[jira] [Comment Edited] (KAFKA-17635) Lost events on internal repartition topic when excatly_once_v2 is set and producer is fenced

A. Sophie Blee-Goldman (Jira) Wed, 08 Jan 2025 17:04:34 -0800


    [ 
https://issues.apache.org/jira/browse/KAFKA-17635?page=com.atlassian.jira.plugin.system.issuetabpanels:comment-tabpanel&focusedCommentId=17911275#comment-17911275
 ]


A. Sophie Blee-Goldman edited comment on KAFKA-17635 at 1/9/25 1:03 AM:
------------------------------------------------------------------------

Nice find! Seems like a pretty bad bug D: 

I know the Affect Version is set to 3.7.1 but I'm assuming that's just he 
version you saw this on, and not necessarily the minimum affected version? I'm 
trying to help some users figure out when/if they might hit this.
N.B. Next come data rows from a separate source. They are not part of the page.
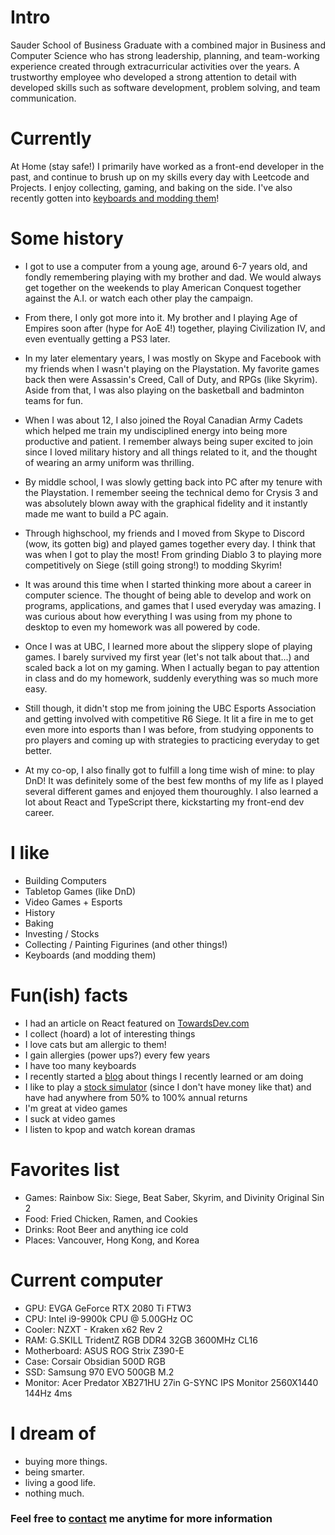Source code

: 
# Intro

Sauder School of Business Graduate with a combined major in Business and Computer Science who has strong leadership, planning, and team-working experience created through extracurricular activities over the years. A trustworthy employee who developed a strong attention to detail with developed skills such as software development, problem solving, and team communication. 

# Currently

At Home (stay safe!) I primarily have worked as a front-end developer in the past, and continue to brush up on my skills every day with Leetcode and Projects. I enjoy collecting, gaming, and baking on the side. I've also recently gotten into [keyboards and modding them](https://brianmli.medium.com/the-basics-custom-keyboard-711c6a665cbe)!

# Some history

- I got to use a computer from a young age, around 6-7 years old, and fondly remembering playing with my brother and dad. We would always get together on the weekends to play American Conquest together against the A.I. or watch each other play the campaign.

- From there, I only got more into it. My brother and I playing Age of Empires soon after (hype for AoE 4!) together, playing Civilization IV, and even eventually getting a PS3 later.

- In my later elementary years, I was mostly on Skype and Facebook with my friends when I wasn't playing on the Playstation. My favorite games back then were Assassin's Creed, Call of Duty, and RPGs (like Skyrim). Aside from that, I was also playing on the basketball and badminton teams for fun.

- When I was about 12, I also joined the Royal Canadian Army Cadets which helped me train my undisciplined energy into being more productive and patient. I remember always being super excited to join since I loved military history and all things related to it, and the thought of wearing an army uniform was thrilling.

- By middle school, I was slowly getting back into PC after my tenure with the Playstation. I remember seeing the technical demo for Crysis 3 and was absolutely blown away with the graphical fidelity and it instantly made me want to build a PC again. 

- Through highschool, my friends and I moved from Skype to Discord (wow, its gotten big) and played games together every day. I think that was when I got to play the most! From grinding Diablo 3 to playing more competitively on Siege (still going strong!) to modding Skyrim!

- It was around this time when I started thinking more about a career in computer science. The thought of being able to develop and work on programs, applications, and games that I used everyday was amazing. I was curious about how everything I was using from my phone to desktop to even my homework was all powered by code.

- Once I was at UBC, I learned more about the slippery slope of playing games. I barely survived my first year (let's not talk about that...) and scaled back a lot on my gaming. When I actually began to pay attention in class and do my homework, suddenly everything was so much more easy.

- Still though, it didn't stop me from joining the UBC Esports Association and getting involved with competitive R6 Siege. It lit a fire in me to get even more into esports than I was before, from studying opponents to pro players and coming up with strategies to practicing everyday to get better.

- At my co-op, I also finally got to fulfill a long time wish of mine: to play DnD! It was definitely some of the best few months of my life as I played several different games and enjoyed them thouroughly. I also learned a lot about React and TypeScript there, kickstarting my front-end dev career.

# I like

- Building Computers
- Tabletop Games (like DnD)
- Video Games + Esports 
- History
- Baking
- Investing / Stocks
- Collecting / Painting Figurines (and other things!)
- Keyboards (and modding them)

# Fun(ish) facts

- I had an article on React featured on [TowardsDev.com](https://towardsdev.com/using-reacts-useeffect-hook-b345de0afe15)
- I collect (hoard) a lot of interesting things
- I love cats but am allergic to them!
- I gain allergies (power ups?) every few years
- I have too many keyboards
- I recently started a [blog](https://brianmli.medium.com/) about things I recently learned or am doing
- I like to play a [stock simulator](https://www.investopedia.com/simulator/home.aspx) (since I don't have money like that) and have had anywhere from 50% to 100% annual returns 
- I'm great at video games
- I suck at video games
- I listen to kpop and watch korean dramas

# Favorites list
- Games: Rainbow Six: Siege, Beat Saber, Skyrim, and Divinity Original Sin 2
- Food: Fried Chicken, Ramen, and Cookies
- Drinks: Root Beer and anything ice cold
- Places: Vancouver, Hong Kong, and Korea

# Current computer
- GPU: EVGA GeForce RTX 2080 Ti FTW3
- CPU: Intel i9-9900k CPU @ 5.00GHz OC
- Cooler: NZXT - Kraken x62 Rev 2
- RAM: G.SKILL TridentZ RGB DDR4 32GB 3600MHz CL16
- Motherboard: ASUS ROG Strix Z390-E
- Case: Corsair Obsidian 500D RGB
- SSD: Samsung 970 EVO 500GB M.2
- Monitor: Acer Predator XB271HU 27in G-SYNC IPS Monitor 2560X1440 144Hz 4ms

# I dream of

- buying more things.
- being smarter.
- living a good life.
- nothing much.

### Feel free to [contact](https://brianmli.github.io/site/contact) me anytime for more information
First, my understanding is that there are two ways to trigger this bug:
 # Hitting a TimeoutException during commit, since we will swallow this 
(unless/until task.timeout.ms is hit) and proceed on to purging the repartition 
topic events
 # Hitting any kind of non-fatal exception (eg TaskMigratedException) after 
processing some N records in one poll loop, dropping out & rejoining the group, 
and then resuming but only processing some M < N records before getting to the 
next commit/purge.

I assume the first case was introduced as part of KIP-572 and therefore affects 
2.8+, but the second case probably impact all versions (prior to this fix), 
right? Should we change the "Affects Version" of the ticket to reflect this so 
users know this may be present in earlier versions as well (and hopefully 
encourage them to upgrade for the fix!)

In fact I'm guessing this bug was actually even worse for EOS apps in older 
versions, specifically those prior to 3.2, since we used to purge on every 
commit. At least the new repartition purge interval config from KAFKA-13549 
makes it so that EOS apps aren't purging every 100ms by default, decreasing the 
chance of hitting this

Lastly, I guess this primarily affects EOS since uncommitted records in the 
repartition topic can't be processed. Whereas under ALOS it's possible the 
downstream task managed to consume/process the repartition records before they 
were prematurely deleted. So it's probably relatively more rare to hit this 
with ALOS than EOS, though both are affected by the bug in theory, yes?


was (Author: ableegoldman):
Nice find! Seems like a pretty bad bug D: 

I know the Affect Version is set to 3.7.1 but I'm assuming that's just he 
version you saw this on, and not necessarily the minimum affected version? I'm 
trying to help some users figure out when/if they might hit this.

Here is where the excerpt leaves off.